With the pictures set aside, reproduce each entry precisely as it reads.

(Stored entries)
——————

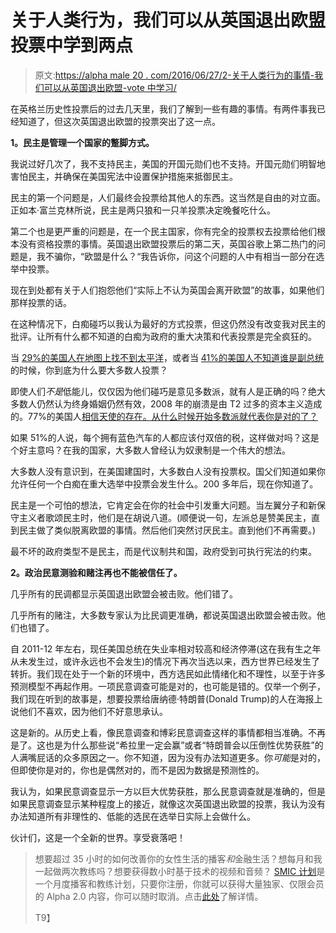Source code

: # 关于人类行为，我们可以从英国退出欧盟投票中学到两点

> 原文:[https://alpha male 20 . com/2016/06/27/2-关于人类行为的事情-我们可以从英国退出欧盟-vote 中学习/](https://alphamale20.com/2016/06/27/2-things-about-human-behavior-we-can-learn-from-the-brexit-vote/)

在英格兰历史性投票后的过去几天里，我们了解到一些有趣的事情。有两件事我已经知道了，但这次英国退出欧盟的投票突出了这一点。

**1。民主是管理一个国家的蹩脚方式。**

我说过好几次了，我不支持民主，美国的开国元勋们也不支持。开国元勋们明智地害怕民主，并确保在美国宪法中设置保护措施来抵御民主。

民主的第一个问题是，人们最终会投票给其他人的东西。这当然是自由的对立面。正如本·富兰克林所说，民主是两只狼和一只羊投票决定晚餐吃什么。

第二个也是更严重的问题是，在一个民主国家，你有完全的投票权去投票给他们根本没有资格投票的事情。英国退出欧盟投票后的第二天，英国谷歌上第二热门的问题是，我不骗你，“欧盟是什么？“我告诉你，问这个问题的人中有相当一部分在选举中投票。

现在到处都有关于人们抱怨他们“实际上不认为英国会离开欧盟”的故事，如果他们那样投票的话。

在这种情况下，白痴碰巧以我认为最好的方式投票，但这仍然没有改变我对民主的批评。让所有什么都不知道的白痴为政府的重大决策和代表投票是完全疯狂的。

当 [29%的美国人在地图上找不到太平洋](http://news.nationalgeographic.com/news/2002/11/1120_021120_GeoRoperSurvey.html)，或者当 [41%的美国人不知道谁是副总统](http://www.pewforum.org/2010/09/28/u-s-religious-knowledge-survey-who-knows-what-about-religion/#Nonreligious)的时候，你到底为什么要大多数人投票？

即使人们*不是*低能儿，仅仅因为他们碰巧是意见多数派，就有人是正确的吗？绝大多数人仍然认为终身婚姻仍然有效，2008 年的崩溃是由 T2 过多的资本主义造成的。77%的美国人[相信天使的存在。从什么时候开始多数派就代表你是对的了？](http://www.cbsnews.com/news/poll-nearly-8-in-10-americans-believe-in-angels/)

如果 51%的人说，每个拥有蓝色汽车的人都应该付双倍的税，这样做对吗？这是个好主意吗？在我的国家，大多数人曾经认为奴隶制是一个伟大的想法。

大多数人没有意识到，在美国建国时，大多数白人没有投票权。国父们知道如果你允许任何一个白痴在重大选举中投票会发生什么。200 多年后，现在你知道了。

民主是一个可怕的想法，它肯定会在你的社会中引发重大问题。当左翼分子和新保守主义者歌颂民主时，他们是在胡说八道。(顺便说一句，左派总是赞美民主，直到民主做了类似脱离欧盟的事情。然后他们突然讨厌民主。直到他们不再需要。)

最不坏的政府类型不是民主，而是代议制共和国，政府受到可执行宪法的约束。

**2。政治民意测验和赌注再也不能被信任了。**

几乎所有的民调都显示英国退出欧盟会被击败。他们错了。

几乎所有的赌注，大多数专家认为比民调更准确，都说英国退出欧盟会被击败。他们也错了。

自 2011-12 年左右，现任美国总统在失业率相对较高和经济停滞(这在我有生之年从未发生过，或许永远也不会发生)的情况下再次当选以来，西方世界已经发生了转折。我们现在处于一个新的环境中，西方选民如此情绪化和不理性，以至于许多预测模型不再起作用。一项民意调查可能是对的，也可能是错的。仅举一个例子，我们现在听到的故事是，想要投票给唐纳德·特朗普(Donald Trump)的人在海报上说他们不喜欢，因为他们不好意思承认。

这是新的。从历史上看，像民意调查和博彩民意调查这样的事情都相当准确。不再是了。这也是为什么那些说“希拉里一定会赢”或者“特朗普会以压倒性优势获胜”的人满嘴屁话的众多原因之一。你不知道，因为没有办法知道更多。你*可能*是对的，但即使你是对的，你也是偶然对的，而不是因为数据是预测性的。

我认为，如果民意调查显示一方以巨大优势获胜，那么民意调查就是准确的，但是如果民意调查显示某种程度上的接近，就像这次英国退出欧盟的投票，我认为没有办法知道所有非理性的、低能的选民在选举日实际上会做什么。

伙计们，这是一个全新的世界。享受衰落吧！

> 想要超过 35 小时的如何改善你的女性生活的播客*和*金融生活？想每月和我一起做两次教练吗？想要获得数小时基于技术的视频和音频？ [SMIC 计划](https://alphamale20.kartra.com/page/vIL17)是一个月度播客和教练计划，只要你注册，你就可以获得大量独家、仅限会员的 Alpha 2.0 内容，你可以随时取消。点击[此处](https://alphamale20.kartra.com/page/vIL17)了解详情。
> 
> T9】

——————

- _Solution for this exercise_
Source code

: # 关于人类行为，我们可以从英国退出欧盟投票中学到两点

> 原文:[https://alpha male 20 . com/2016/06/27/2-关于人类行为的事情-我们可以从英国退出欧盟-vote 中学习/](https://alphamale20.com/2016/06/27/2-things-about-human-behavior-we-can-learn-from-the-brexit-vote/)

在英格兰历史性投票后的过去几天里，我们了解到一些有趣的事情。有两件事我已经知道了，但这次英国退出欧盟的投票突出了这一点。

**1。民主是管理一个国家的蹩脚方式。**

我说过好几次了，我不支持民主，美国的开国元勋们也不支持。开国元勋们明智地害怕民主，并确保在美国宪法中设置保护措施来抵御民主。

民主的第一个问题是，人们最终会投票给其他人的东西。这当然是自由的对立面。正如本·富兰克林所说，民主是两只狼和一只羊投票决定晚餐吃什么。

第二个也是更严重的问题是，在一个民主国家，你有完全的投票权去投票给他们根本没有资格投票的事情。英国退出欧盟投票后的第二天，英国谷歌上第二热门的问题是，我不骗你，“欧盟是什么？“我告诉你，问这个问题的人中有相当一部分在选举中投票。

现在到处都有关于人们抱怨他们“实际上不认为英国会离开欧盟”的故事，如果他们那样投票的话。

在这种情况下，白痴碰巧以我认为最好的方式投票，但这仍然没有改变我对民主的批评。让所有什么都不知道的白痴为政府的重大决策和代表投票是完全疯狂的。

当 [29%的美国人在地图上找不到太平洋](http://news.nationalgeographic.com/news/2002/11/1120_021120_GeoRoperSurvey.html)，或者当 [41%的美国人不知道谁是副总统](http://www.pewforum.org/2010/09/28/u-s-religious-knowledge-survey-who-knows-what-about-religion/#Nonreligious)的时候，你到底为什么要大多数人投票？

即使人们*不是*低能儿，仅仅因为他们碰巧是意见多数派，就有人是正确的吗？绝大多数人仍然认为终身婚姻仍然有效，2008 年的崩溃是由 T2 过多的资本主义造成的。77%的美国人[相信天使的存在。从什么时候开始多数派就代表你是对的了？](http://www.cbsnews.com/news/poll-nearly-8-in-10-americans-believe-in-angels/)

如果 51%的人说，每个拥有蓝色汽车的人都应该付双倍的税，这样做对吗？这是个好主意吗？在我的国家，大多数人曾经认为奴隶制是一个伟大的想法。

大多数人没有意识到，在美国建国时，大多数白人没有投票权。国父们知道如果你允许任何一个白痴在重大选举中投票会发生什么。200 多年后，现在你知道了。

民主是一个可怕的想法，它肯定会在你的社会中引发重大问题。当左翼分子和新保守主义者歌颂民主时，他们是在胡说八道。(顺便说一句，左派总是赞美民主，直到民主做了类似脱离欧盟的事情。然后他们突然讨厌民主。直到他们不再需要。)

最不坏的政府类型不是民主，而是代议制共和国，政府受到可执行宪法的约束。

**2。政治民意测验和赌注再也不能被信任了。**

几乎所有的民调都显示英国退出欧盟会被击败。他们错了。

几乎所有的赌注，大多数专家认为比民调更准确，都说英国退出欧盟会被击败。他们也错了。

自 2011-12 年左右，现任美国总统在失业率相对较高和经济停滞(这在我有生之年从未发生过，或许永远也不会发生)的情况下再次当选以来，西方世界已经发生了转折。我们现在处于一个新的环境中，西方选民如此情绪化和不理性，以至于许多预测模型不再起作用。一项民意调查可能是对的，也可能是错的。仅举一个例子，我们现在听到的故事是，想要投票给唐纳德·特朗普(Donald Trump)的人在海报上说他们不喜欢，因为他们不好意思承认。

这是新的。从历史上看，像民意调查和博彩民意调查这样的事情都相当准确。不再是了。这也是为什么那些说“希拉里一定会赢”或者“特朗普会以压倒性优势获胜”的人满嘴屁话的众多原因之一。你不知道，因为没有办法知道更多。你*可能*是对的，但即使你是对的，你也是偶然对的，而不是因为数据是预测性的。

我认为，如果民意调查显示一方以巨大优势获胜，那么民意调查就是准确的，但是如果民意调查显示某种程度上的接近，就像这次英国退出欧盟的投票，我认为没有办法知道所有非理性的、低能的选民在选举日实际上会做什么。

伙计们，这是一个全新的世界。享受衰落吧！

> 想要超过 35 小时的如何改善你的女性生活的播客*和*金融生活？想每月和我一起做两次教练吗？想要获得数小时基于技术的视频和音频？ [SMIC 计划](https://alphamale20.kartra.com/page/vIL17)是一个月度播客和教练计划，只要你注册，你就可以获得大量独家、仅限会员的 Alpha 2.0 内容，你可以随时取消。点击[此处](https://alphamale20.kartra.com/page/vIL17)了解详情。
> 
> T9】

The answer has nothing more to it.